(Records from a data source)
__________
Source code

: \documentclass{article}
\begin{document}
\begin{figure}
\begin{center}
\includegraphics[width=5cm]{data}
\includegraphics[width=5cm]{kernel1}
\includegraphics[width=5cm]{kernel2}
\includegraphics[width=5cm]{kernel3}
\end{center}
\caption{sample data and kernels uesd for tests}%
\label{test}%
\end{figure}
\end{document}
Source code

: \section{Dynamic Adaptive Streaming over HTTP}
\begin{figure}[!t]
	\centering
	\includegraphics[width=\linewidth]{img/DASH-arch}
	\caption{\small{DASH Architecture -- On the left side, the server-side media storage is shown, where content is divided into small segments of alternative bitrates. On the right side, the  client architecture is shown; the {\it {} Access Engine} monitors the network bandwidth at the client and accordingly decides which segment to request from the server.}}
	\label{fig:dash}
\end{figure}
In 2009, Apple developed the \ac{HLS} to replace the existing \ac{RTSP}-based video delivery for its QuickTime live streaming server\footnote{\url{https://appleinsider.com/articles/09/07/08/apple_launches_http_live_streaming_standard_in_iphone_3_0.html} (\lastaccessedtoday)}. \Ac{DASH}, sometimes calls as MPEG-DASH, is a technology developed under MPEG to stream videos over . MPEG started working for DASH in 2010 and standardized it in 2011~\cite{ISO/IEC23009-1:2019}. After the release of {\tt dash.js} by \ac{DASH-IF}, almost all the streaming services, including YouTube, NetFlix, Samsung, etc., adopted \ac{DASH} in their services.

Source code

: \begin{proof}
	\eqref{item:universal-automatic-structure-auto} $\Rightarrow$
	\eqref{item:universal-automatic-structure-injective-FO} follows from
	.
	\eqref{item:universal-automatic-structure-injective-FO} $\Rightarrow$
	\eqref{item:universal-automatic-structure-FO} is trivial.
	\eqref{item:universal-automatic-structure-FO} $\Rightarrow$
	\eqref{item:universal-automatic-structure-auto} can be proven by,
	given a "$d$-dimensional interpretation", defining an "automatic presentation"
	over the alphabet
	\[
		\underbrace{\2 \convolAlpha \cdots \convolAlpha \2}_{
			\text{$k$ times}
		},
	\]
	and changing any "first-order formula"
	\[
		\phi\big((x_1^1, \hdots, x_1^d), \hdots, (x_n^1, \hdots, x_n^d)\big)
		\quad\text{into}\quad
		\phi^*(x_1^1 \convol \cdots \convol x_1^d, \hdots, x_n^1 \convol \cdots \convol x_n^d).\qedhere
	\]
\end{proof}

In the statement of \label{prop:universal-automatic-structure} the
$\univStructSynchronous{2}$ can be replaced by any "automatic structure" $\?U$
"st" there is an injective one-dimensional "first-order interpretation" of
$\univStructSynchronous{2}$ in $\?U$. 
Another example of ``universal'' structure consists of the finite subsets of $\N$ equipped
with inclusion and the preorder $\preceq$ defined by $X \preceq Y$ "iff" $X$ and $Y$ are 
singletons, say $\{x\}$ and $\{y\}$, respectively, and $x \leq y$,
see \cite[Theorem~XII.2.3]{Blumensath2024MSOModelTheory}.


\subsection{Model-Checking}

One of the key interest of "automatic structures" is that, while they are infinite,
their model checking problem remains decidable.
__________
Lines of the data above that include the string "eqref" must each be copied.

* [Solution to the problem]:
	\eqref{item:universal-automatic-structure-auto} $\Rightarrow$
	\eqref{item:universal-automatic-structure-injective-FO} follows from
	\eqref{item:universal-automatic-structure-injective-FO} $\Rightarrow$
	\eqref{item:universal-automatic-structure-FO} is trivial.
	\eqref{item:universal-automatic-structure-FO} $\Rightarrow$
	\eqref{item:universal-automatic-structure-auto} can be proven by,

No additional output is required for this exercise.